Coroner Joanne Kearsley will rule on whether the bundle should be granted Public Interest Immunity (PII) in the next two weeks.
Ms Kearsley also revealed this week that she intends to apply to the Attorney General for a fresh inquest after ‘new evidence’ about Victoria’s death came to light.
But Joan’s legal team don’t see why this should stop Mrs Agoglia from getting the 2007 bundle.
“There’s something there that warrants getting into the fresh air,” says Maggie Oliver, who has supported Joan Agoglia’s legal fight.
“Joan wants to ask the questions. If she isn’t the one who’s granted access [to the bundle] she won’t be able to ask the questions.
“That’s what this smacks of, they want a new inquest but they want to control it.
“They want to control the questions that get asked.”
Paul Marshall, Director of Children’s Services, said: “We have proactively engaged with the coroner and provided extra information to enable her to make a decision to apply for the inquest of Victoria Byrne to be reopened.
“We would reiterate that the question at this week’s hearing was whether a huge amount of very personal information, not just about Victoria but her family, friends and associates some of which may form part of an ongoing police investigation.
“Quite simply, we have a duty to only share confidential information about individuals where it is legal and appropriate to do so. We await the coroner’s decision on this matter.”

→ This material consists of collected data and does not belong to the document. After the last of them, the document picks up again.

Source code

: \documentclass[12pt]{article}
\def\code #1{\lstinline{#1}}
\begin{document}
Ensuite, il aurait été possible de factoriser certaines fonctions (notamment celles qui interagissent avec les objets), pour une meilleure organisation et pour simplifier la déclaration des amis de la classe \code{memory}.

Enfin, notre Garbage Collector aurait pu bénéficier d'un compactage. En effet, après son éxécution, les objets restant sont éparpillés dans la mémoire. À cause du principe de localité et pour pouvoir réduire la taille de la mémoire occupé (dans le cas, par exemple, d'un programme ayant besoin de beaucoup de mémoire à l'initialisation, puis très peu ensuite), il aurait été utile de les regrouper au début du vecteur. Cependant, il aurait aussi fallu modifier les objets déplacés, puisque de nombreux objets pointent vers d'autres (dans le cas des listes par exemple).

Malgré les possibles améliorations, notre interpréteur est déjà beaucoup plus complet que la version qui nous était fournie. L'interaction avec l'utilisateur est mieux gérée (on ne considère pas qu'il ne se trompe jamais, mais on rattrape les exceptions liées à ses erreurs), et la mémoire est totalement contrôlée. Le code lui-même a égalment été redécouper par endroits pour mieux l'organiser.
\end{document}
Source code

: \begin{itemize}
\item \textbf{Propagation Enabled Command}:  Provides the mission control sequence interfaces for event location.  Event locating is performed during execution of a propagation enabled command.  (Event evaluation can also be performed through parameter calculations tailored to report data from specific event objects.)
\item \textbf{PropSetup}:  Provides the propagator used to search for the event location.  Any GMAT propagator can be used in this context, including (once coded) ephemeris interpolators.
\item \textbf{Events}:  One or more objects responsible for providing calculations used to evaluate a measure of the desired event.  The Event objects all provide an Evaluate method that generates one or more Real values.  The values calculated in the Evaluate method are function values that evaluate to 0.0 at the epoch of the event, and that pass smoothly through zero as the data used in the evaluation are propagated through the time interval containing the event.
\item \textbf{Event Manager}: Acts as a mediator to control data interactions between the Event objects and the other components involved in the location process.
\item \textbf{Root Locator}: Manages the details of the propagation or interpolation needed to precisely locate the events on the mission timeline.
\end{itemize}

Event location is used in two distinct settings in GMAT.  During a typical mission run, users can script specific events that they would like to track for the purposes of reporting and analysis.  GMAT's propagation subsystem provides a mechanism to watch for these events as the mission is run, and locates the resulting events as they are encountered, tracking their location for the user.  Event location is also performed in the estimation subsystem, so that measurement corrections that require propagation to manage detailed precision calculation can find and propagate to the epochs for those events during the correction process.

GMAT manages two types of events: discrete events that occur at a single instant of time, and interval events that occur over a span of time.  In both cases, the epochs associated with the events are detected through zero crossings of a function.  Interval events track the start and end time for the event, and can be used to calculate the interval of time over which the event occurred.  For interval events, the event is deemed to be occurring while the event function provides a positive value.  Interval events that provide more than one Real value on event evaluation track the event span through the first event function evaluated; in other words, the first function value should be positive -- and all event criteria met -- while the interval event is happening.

Councillor Garry Bridges, Executive Member for Children and Schools, said: “The circumstances of Victoria’s life and her death make for very painful reading and it is important that the events which contributed to her death are explored fully. It is absolutely right that there should be a further inquest if the coroner believes there are aspects which were left unanswered, or dealt with unsatisfactorily by the previous inquest.”
The Mayor’s office declined to comment at this stage.